*** Opening of Given records ***
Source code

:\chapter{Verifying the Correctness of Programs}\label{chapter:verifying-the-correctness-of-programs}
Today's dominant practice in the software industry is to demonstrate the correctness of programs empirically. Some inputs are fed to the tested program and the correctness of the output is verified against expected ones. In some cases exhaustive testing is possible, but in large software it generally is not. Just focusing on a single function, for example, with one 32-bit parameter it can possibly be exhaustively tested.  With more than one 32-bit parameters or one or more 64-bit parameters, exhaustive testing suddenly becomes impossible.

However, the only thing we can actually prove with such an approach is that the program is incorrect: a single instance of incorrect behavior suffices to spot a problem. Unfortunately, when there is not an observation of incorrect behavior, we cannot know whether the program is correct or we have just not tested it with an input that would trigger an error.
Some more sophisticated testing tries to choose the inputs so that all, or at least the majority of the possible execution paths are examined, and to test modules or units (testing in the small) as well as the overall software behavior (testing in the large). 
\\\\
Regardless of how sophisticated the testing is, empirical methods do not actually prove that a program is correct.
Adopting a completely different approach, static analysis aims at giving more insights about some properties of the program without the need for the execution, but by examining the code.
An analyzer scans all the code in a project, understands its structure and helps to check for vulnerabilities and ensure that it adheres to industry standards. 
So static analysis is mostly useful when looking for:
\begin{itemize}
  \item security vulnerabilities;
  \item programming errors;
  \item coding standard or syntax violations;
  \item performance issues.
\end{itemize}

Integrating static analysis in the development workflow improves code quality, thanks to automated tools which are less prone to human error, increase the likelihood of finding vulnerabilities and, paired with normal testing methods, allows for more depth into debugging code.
*** Close of Given records ***
Find the line with "So static analysis". Transcribe it and every line after it exactly, through the end of the records above, and nothing else.

So static analysis is mostly useful when looking for:
\begin{itemize}
  \item security vulnerabilities;
  \item programming errors;
  \item coding standard or syntax violations;
  \item performance issues.
\end{itemize}

Integrating static analysis in the development workflow improves code quality, thanks to automated tools which are less prone to human error, increase the likelihood of finding vulnerabilities and, paired with normal testing methods, allows for more depth into debugging code.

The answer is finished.